Las monarquías nórdicas, al igual que la española, representan a países cuyos ciudadanos disfrutan del pleno ejercicio de sus libertades, y donde los valores que emanaron de las revoluciones burguesas están más reconocidos y protegidos que en multitud de repúblicas. Sin necesidad de acudir a ejemplos tiránicos como el de Venezuela, cabe señalar que las calidades democráticas de las repúblicas de Hungría, Polonia y otros países de la propia Unión Europea son hoy día bastante inferiores a las monarquías de Noruega, Dinamarca, Suecia o los Países Bajos. A la de nuestro país también. Según la revista The Economist y otras evaluaciones de diversos institutos como Freedom House, España es una de las 20 naciones que poseen democracia plena, con calificaciones superiores a las que merecen Estados Unidos, Francia o Italia, sin ir más lejos. Estos datos son tan recientes como de enero de este año, y ponen de relieve que la campaña de la Generalitat catalana en contra de nuestra democracia, a la que acusan de tener presos de conciencia, además de una falacia es una catástrofe publicitaria.

La monarquía actual no es un problema para la democracia española, y ha sido en cambio su garante en repetidas ocasiones. Es por lo mismo infumable (hermosa metáfora) que el presidente del Gobierno no defienda abiertamente a la Corona cuando se ve amenazada en los debates en Cortes por partidos independentistas y de extrema izquierda. También por sus peculiares socios de coalición, que al tiempo que prometieron lealtad al Rey no cesan de atacar la institución que encarna.
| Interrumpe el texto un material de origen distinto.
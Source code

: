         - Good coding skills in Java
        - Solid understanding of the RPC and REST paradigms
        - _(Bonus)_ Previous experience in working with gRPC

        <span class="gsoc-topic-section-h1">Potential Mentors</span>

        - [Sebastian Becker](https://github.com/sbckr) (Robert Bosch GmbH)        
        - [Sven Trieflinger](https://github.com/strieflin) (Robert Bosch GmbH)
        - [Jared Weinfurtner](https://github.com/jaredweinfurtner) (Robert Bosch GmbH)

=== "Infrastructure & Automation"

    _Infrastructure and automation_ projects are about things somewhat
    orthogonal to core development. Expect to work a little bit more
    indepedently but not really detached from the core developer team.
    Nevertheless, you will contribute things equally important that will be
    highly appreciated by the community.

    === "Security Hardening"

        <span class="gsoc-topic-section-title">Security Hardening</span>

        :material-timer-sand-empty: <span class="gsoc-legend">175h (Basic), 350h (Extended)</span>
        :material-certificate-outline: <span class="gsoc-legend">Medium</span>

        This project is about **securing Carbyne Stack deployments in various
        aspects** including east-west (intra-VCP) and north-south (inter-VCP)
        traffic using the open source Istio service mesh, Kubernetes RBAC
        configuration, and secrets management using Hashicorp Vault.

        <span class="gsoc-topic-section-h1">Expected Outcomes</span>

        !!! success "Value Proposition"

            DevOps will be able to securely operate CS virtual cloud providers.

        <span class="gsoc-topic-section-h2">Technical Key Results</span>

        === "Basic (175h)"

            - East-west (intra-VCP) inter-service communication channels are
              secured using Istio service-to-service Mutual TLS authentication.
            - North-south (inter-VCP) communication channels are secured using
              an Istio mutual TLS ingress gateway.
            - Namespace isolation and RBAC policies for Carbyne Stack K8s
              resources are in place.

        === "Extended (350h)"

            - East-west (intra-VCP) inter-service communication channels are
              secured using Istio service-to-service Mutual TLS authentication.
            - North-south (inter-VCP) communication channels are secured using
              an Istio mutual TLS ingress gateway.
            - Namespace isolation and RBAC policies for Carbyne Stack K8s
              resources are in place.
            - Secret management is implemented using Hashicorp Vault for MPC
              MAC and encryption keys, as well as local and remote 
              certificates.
Aunque los valores democráticos de nuestra Constitución son sólidos, se persigue con ello poner en marcha un proceso constituyente, sin más razón ni fundamento que la particular ideología y el ensueño de sus promotores. De llevarse a cabo dividiría aún más a los españoles, ya instigados al enfrentamiento por la agitación de nuestra mediocre clase política. Derribar la Monarquía o, más probablemente, animarla a que desista es pieza clave en esa estrategia.

Las monarquías parlamentarias y democráticas necesitan para su normal desarrollo de un entendimiento entre el primer ministro y el jefe del Estado a la hora de ejercer sus papeles y prerrogativas. Si el Gobierno de turno y la Casa Real no son capaces de trabajar conjuntamente, el prestigio y la gobernación del país se verán seriamente dañados. El papel del monarca descrito en la Constitución de 1978 demanda la aprobación en Cortes de un Estatuto de la Corona que perfile los deberes y facultades de su titular, el carácter y límites de su inviolabilidad, y las ayudas con que debe contar para el ejercicio de sus tareas.

Este entendimiento entre el Gobierno y la Casa Real no ha sido siempre evidente. Los comentarios de Pedro Sánchez sobre su tribulación por las revelaciones acerca del emérito, o su público cuestionamiento de la inviolabilidad, que le debería conducir a presentar una propuesta legal al respecto, desmerecen de la prudencia de cualquier gobernante al referirse al jefe del Estado. Con ocasión de la lucha contra el virus, hemos padecido tendencias autoritarias y un cierto cesarismo de pacotilla que tampoco ayudan. En la frontera difusa que divide al poder ejecutivo del terreno que ocupa la máxima jerarquía del Estado, por simbólica que sea, el Gobierno ha ganado espacio en los últimos meses. Mermar las facultades de representación del Monarca en momentos en los que se convoca a la unidad de todos no parece una buena táctica.